The statistics from last week come from my organization Climate Central’s new tool the Climate Shift Index. Every day, we put a number on how climate change has (and sometimes hasn’t) contributed to daily high and low temperatures. The Climate Shift Index gives us a new way of seeing how climate change is impacting weather in the U.S. And, as one early reviewer noted, it gives us “a radical new way to complain about the weather.” 

As the heat of summer 2022 builds, the Climate Shift Index will give Americans not just a new way to complain about the weather, but a more specific way. At least for the coming decades, climate change will bear more and more of the blame for higher and higher temperatures. 

Weather is inevitable, but climate change is not. While there might not be much that governments can do to change the weather, stopping the planet from warming is another story.
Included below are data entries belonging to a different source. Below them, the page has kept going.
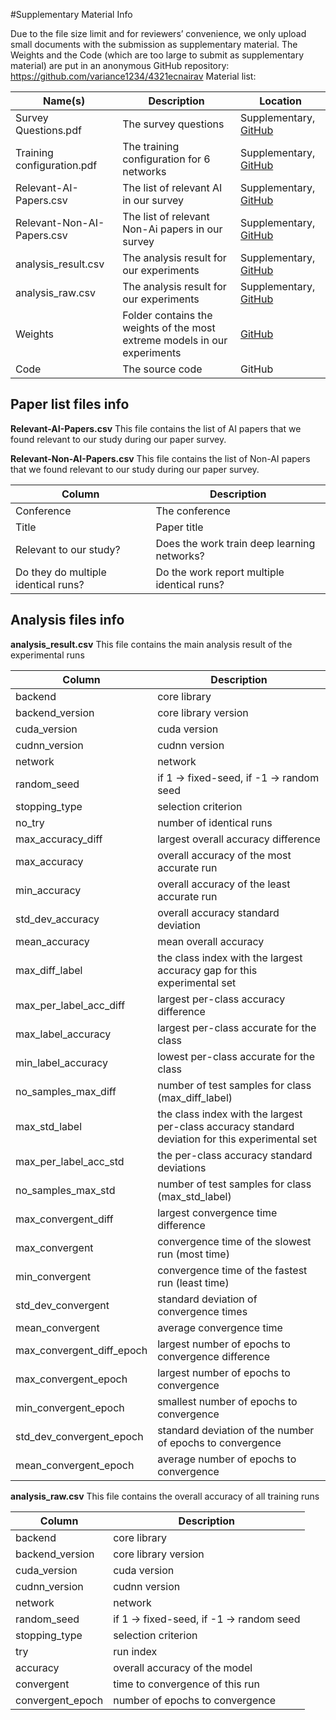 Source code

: #Supplementary Material Info

Due to the file size limit and for reviewers’ convenience, we only upload small documents with the submission as supplementary material. The Weights and the Code (which are too large to submit as supplementary material) are put in an anonymous GitHub repository: https://github.com/variance1234/4321ecnairav
Material list:

Name(s) |Description|Location
---|---|---
Survey Questions.pdf| The survey questions| Supplementary, [GitHub](https://github.com/variance1234/4321ecnairav/releases/download/1.0/Survey.Questions.pdf)
Training configuration.pdf| The training configuration for 6 networks| Supplementary, [GitHub](https://github.com/variance1234/4321ecnairav/releases/download/1.0/Training.configuration.pdf)
Relevant-AI-Papers.csv| The list of relevant AI in our survey| Supplementary, [GitHub](https://github.com/variance1234/4321ecnairav/releases/download/1.0/Relevant-AI-Papers.csv)
Relevant-Non-AI-Papers.csv|The list of relevant Non-Ai papers in our survey| Supplementary, [GitHub](https://github.com/variance1234/4321ecnairav/releases/download/1.0/Relevant-Non-AI-Papers.csv)
analysis_result.csv| The analysis result for our experiments| Supplementary, [GitHub](https://github.com/variance1234/4321ecnairav/releases/download/1.0/analysis_result.csv)
analysis_raw.csv| The analysis result for our experiments| Supplementary, [GitHub](https://github.com/variance1234/4321ecnairav/releases/download/1.0/analysis_raw.csv)
Weights| Folder contains the weights of the most extreme models in our experiments| [GitHub](https://github.com/variance1234/4321ecnairav/releases/download/1.0/weights.tar.gz)
Code| The source code| GitHub


## Paper list files info

**Relevant-AI-Papers.csv**
This file contains the list of AI papers that we found relevant to our study during our paper survey.

**Relevant-Non-AI-Papers.csv**
This file contains the list of Non-AI papers that we found relevant to our study during our paper survey.

Column| Description
---|---
Conference| The conference
Title| Paper title
Relevant to our study? | Does the work train deep learning networks?
Do they do multiple identical runs? | Do the work report multiple identical runs?

## Analysis files info
**analysis_result.csv**
This file contains the main analysis result of the experimental runs

Column| Description
---|---
backend| core library
backend_version| core library version
cuda_version| cuda version
cudnn_version| cudnn version
network| network	
random_seed	| if 1 ->  fixed-seed, if -1 -> random seed
stopping_type| selection criterion	
no_try| number of identical runs	
max_accuracy_diff|	largest overall accuracy difference
max_accuracy| overall accuracy of the most accurate run	
min_accuracy| overall accuracy of the least accurate run	
std_dev_accuracy| overall accuracy standard deviation	
mean_accuracy| mean overall accuracy	
max_diff_label| the class index with the largest accuracy gap for this experimental set	
max_per_label_acc_diff| largest per-class accuracy difference	
max_label_accuracy	| largest per-class accurate for the class 
min_label_accuracy| lowest per-class accurate for the class	
no_samples_max_diff| number of test samples for class (max_diff_label)	
max_std_label| the class index with the largest per-class accuracy standard deviation for this experimental set		
max_per_label_acc_std| the per-class accuracy standard deviations	
no_samples_max_std| number of test samples for class (max_std_label)	
max_convergent_diff| largest convergence time difference	
max_convergent| convergence time of the slowest run (most time)	
min_convergent| convergence time of the fastest run (least time)	
std_dev_convergent	| standard deviation of convergence times
mean_convergent| average convergence time	
max_convergent_diff_epoch| largest number of epochs to convergence difference	
max_convergent_epoch| largest number of epochs to convergence	
min_convergent_epoch| smallest number of epochs to convergence	
std_dev_convergent_epoch| standard deviation of the number of epochs to convergence
mean_convergent_epoch| average number of epochs to convergence

**analysis_raw.csv**
This file contains the overall accuracy of all training runs

Column| Description
---|---
backend| core library
backend_version| core library version
cuda_version| cuda version
cudnn_version| cudnn version
network| network	
random_seed	| if 1 ->  fixed-seed, if -1 -> random seed
stopping_type| selection criterion	
try| run index
accuracy| overall accuracy of the model
convergent| time to convergence of this run
convergent_epoch| number of epochs to convergence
Burning fossil fuels releases pollutants into the atmosphere, and one of these pollutants — carbon dioxide — is the major driver of warming in the day and at night. As long as carbon pollution continues, the planet will get hotter, and heat like today’s and tonight’s will happen more and more often. But if emissions stop, so will the warming. That means policymakers ultimately control the world’s thermostat.

The Climate Shift Index gives us a daily look at how that thermostat is being managed. It’s still cranked way up, and we’re feeling the effects today. And we can expect more and more of these days until governments and companies meet the commitments that they’ve made to reduce carbon emissions and to stop turning the thermostat up each year.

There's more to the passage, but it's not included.